== Data under study ==
####################
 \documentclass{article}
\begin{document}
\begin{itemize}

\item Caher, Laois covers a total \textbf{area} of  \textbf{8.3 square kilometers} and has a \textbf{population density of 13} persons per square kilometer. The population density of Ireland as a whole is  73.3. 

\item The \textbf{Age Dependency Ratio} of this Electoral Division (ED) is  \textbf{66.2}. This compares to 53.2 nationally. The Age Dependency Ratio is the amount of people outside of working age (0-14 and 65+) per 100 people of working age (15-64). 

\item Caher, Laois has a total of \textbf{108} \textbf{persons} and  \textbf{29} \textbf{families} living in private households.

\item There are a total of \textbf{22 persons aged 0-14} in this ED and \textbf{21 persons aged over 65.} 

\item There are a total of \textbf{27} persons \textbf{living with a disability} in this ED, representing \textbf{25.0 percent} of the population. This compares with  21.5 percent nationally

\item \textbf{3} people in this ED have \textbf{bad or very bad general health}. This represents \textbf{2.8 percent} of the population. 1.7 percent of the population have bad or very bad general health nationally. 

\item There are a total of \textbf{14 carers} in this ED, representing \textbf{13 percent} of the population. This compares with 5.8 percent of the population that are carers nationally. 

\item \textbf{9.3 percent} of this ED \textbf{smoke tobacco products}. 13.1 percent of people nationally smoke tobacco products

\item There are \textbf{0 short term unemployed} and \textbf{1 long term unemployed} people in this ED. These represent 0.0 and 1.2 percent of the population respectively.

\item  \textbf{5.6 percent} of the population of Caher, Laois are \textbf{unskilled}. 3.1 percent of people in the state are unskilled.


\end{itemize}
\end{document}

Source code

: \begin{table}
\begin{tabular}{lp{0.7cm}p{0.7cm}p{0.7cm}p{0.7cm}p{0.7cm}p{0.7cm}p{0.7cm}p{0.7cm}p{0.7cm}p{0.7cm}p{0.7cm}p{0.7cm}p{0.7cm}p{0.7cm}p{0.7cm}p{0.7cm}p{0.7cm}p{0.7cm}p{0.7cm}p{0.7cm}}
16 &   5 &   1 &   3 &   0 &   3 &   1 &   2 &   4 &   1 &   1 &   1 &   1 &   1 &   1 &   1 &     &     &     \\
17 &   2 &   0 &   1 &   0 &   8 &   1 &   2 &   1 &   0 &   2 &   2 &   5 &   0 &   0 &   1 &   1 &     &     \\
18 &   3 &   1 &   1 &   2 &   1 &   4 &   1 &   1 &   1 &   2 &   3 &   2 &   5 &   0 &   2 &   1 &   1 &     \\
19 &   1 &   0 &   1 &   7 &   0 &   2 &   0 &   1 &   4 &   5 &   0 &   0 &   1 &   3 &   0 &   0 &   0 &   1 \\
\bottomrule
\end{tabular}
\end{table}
####################
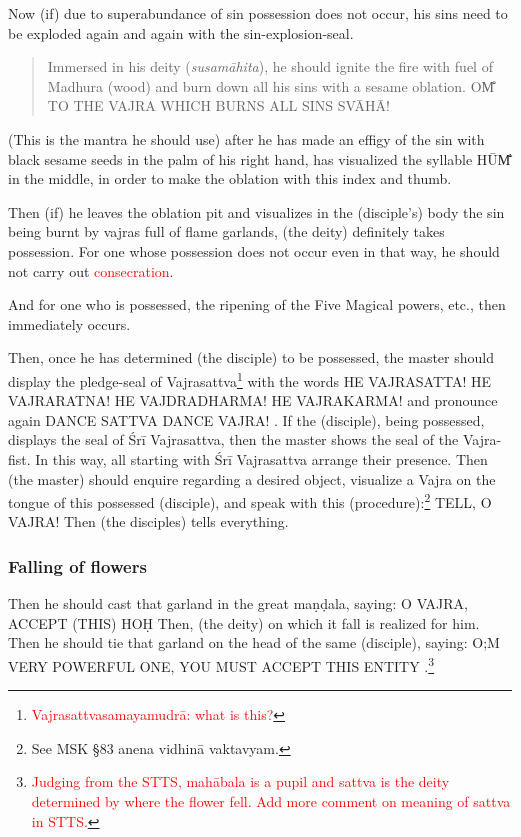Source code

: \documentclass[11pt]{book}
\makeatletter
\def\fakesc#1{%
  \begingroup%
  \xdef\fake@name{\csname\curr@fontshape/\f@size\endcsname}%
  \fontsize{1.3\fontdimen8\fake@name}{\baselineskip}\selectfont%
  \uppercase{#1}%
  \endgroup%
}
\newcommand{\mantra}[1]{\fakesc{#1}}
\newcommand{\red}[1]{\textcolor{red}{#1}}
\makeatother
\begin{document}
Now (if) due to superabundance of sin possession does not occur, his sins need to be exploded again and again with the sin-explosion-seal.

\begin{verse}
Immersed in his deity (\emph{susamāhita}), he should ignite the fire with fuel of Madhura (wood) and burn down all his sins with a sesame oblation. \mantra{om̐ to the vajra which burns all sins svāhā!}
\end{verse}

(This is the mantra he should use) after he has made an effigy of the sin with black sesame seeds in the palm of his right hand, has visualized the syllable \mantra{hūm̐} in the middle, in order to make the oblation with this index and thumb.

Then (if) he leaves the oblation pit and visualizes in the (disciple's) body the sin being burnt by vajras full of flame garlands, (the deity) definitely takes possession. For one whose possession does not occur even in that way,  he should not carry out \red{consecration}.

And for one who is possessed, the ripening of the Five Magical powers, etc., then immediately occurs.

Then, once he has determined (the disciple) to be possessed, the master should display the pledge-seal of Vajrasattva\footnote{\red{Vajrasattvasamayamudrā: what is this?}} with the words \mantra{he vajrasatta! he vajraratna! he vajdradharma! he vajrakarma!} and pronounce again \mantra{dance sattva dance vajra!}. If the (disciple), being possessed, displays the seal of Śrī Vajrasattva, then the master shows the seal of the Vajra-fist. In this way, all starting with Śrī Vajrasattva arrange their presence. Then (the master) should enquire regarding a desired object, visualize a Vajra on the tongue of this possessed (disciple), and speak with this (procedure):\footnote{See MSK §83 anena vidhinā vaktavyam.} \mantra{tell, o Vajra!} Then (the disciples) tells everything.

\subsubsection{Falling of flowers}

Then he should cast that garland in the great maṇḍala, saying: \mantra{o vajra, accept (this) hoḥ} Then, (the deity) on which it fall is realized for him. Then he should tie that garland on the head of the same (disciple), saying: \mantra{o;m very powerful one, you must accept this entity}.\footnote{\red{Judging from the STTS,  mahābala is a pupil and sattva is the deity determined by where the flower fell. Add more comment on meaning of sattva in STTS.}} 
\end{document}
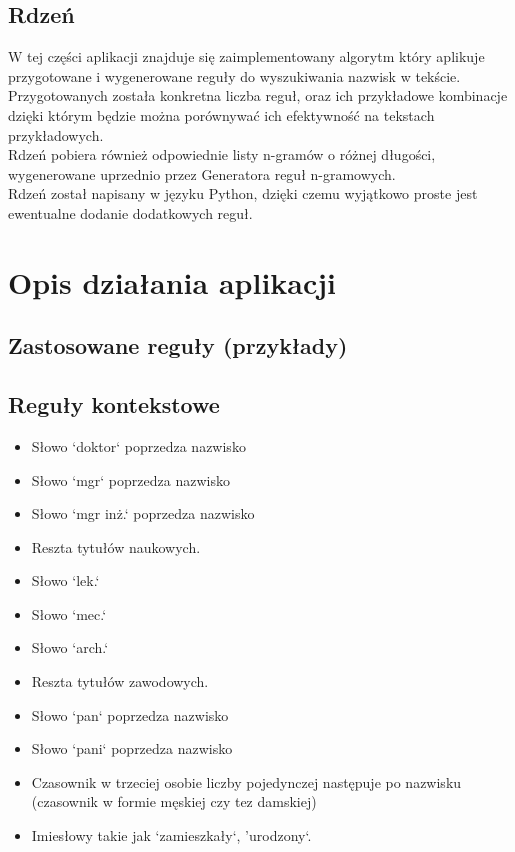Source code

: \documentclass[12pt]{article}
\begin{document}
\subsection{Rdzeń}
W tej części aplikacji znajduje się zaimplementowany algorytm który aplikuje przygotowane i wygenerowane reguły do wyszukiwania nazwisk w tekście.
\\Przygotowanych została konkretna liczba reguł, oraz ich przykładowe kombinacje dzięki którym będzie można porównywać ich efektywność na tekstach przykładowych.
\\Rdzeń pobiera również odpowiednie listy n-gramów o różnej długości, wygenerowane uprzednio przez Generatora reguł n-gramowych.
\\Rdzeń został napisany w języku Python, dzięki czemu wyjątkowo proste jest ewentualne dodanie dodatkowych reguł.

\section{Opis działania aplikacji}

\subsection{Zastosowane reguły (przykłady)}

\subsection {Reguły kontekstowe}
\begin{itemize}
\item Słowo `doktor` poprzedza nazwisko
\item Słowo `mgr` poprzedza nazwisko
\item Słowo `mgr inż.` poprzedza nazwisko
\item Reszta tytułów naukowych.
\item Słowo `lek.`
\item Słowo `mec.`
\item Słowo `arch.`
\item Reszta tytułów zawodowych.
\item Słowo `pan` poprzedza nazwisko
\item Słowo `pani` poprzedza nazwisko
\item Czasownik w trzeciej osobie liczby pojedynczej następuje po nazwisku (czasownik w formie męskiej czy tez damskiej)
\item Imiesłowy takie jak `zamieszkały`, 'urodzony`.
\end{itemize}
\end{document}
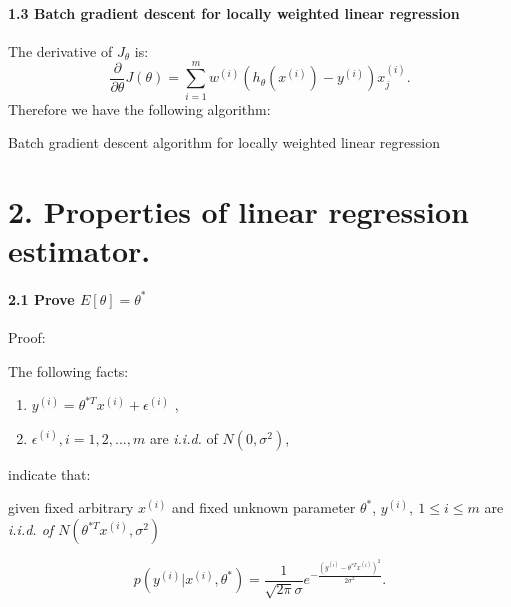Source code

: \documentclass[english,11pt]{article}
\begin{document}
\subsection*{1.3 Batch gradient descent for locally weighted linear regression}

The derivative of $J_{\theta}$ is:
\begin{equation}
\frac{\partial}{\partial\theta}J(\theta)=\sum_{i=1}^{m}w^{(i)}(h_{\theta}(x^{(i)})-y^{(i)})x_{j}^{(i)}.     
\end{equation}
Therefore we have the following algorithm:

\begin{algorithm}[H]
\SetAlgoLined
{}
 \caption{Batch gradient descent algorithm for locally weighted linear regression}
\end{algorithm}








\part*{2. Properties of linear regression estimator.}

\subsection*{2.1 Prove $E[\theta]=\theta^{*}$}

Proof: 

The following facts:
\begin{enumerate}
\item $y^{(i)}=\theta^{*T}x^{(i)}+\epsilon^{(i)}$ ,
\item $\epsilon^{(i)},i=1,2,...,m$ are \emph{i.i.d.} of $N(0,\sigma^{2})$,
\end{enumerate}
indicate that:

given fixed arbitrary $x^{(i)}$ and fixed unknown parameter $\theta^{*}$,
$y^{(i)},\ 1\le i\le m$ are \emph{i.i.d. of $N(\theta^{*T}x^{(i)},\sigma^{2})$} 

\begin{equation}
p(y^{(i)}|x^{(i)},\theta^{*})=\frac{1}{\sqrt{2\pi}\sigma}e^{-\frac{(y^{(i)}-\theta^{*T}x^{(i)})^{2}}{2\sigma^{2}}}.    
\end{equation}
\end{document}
####################
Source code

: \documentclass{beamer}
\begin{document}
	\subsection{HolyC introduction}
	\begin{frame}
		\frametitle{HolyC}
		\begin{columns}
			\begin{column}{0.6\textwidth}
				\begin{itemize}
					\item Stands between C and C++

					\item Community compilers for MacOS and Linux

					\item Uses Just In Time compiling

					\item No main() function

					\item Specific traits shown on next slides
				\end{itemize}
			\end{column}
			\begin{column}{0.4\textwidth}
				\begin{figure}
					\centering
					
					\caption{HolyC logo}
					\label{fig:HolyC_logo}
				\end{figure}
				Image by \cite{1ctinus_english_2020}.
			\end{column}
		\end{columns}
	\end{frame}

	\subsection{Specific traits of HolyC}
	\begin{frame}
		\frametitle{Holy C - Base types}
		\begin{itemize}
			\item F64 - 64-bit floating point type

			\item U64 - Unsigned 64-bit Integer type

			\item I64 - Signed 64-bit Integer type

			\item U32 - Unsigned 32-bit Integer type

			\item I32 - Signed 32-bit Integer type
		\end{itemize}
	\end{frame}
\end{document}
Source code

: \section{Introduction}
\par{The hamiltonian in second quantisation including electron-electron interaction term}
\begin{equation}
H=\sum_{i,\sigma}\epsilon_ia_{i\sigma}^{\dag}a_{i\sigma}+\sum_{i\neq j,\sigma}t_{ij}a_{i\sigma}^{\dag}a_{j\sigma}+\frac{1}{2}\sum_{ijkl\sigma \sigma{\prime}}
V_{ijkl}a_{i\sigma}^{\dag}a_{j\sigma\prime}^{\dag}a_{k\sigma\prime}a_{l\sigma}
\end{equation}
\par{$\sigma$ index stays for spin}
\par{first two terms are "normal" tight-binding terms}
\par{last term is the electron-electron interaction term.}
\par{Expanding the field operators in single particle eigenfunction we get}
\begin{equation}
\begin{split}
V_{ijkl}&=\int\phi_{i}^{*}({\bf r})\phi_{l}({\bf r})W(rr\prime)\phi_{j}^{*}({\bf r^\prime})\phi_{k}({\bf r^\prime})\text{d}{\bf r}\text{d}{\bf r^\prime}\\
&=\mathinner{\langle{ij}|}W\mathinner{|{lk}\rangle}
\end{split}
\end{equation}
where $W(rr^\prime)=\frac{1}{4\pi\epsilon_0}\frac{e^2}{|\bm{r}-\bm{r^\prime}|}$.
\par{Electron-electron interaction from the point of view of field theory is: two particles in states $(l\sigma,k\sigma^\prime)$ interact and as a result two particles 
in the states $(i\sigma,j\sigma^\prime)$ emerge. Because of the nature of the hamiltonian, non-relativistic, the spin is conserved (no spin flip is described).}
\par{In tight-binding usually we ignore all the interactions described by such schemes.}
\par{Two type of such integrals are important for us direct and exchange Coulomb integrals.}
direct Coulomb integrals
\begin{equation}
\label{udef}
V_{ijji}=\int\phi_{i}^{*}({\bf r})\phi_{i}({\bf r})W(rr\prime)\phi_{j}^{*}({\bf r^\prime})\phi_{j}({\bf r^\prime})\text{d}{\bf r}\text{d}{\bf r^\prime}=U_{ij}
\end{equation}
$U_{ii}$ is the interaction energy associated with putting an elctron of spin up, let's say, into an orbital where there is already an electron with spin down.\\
####################
== What the exercise asks ==
Number of lines holding "point" in the listing above: work it out and give that number alone.

== Solution for this exercise ==
2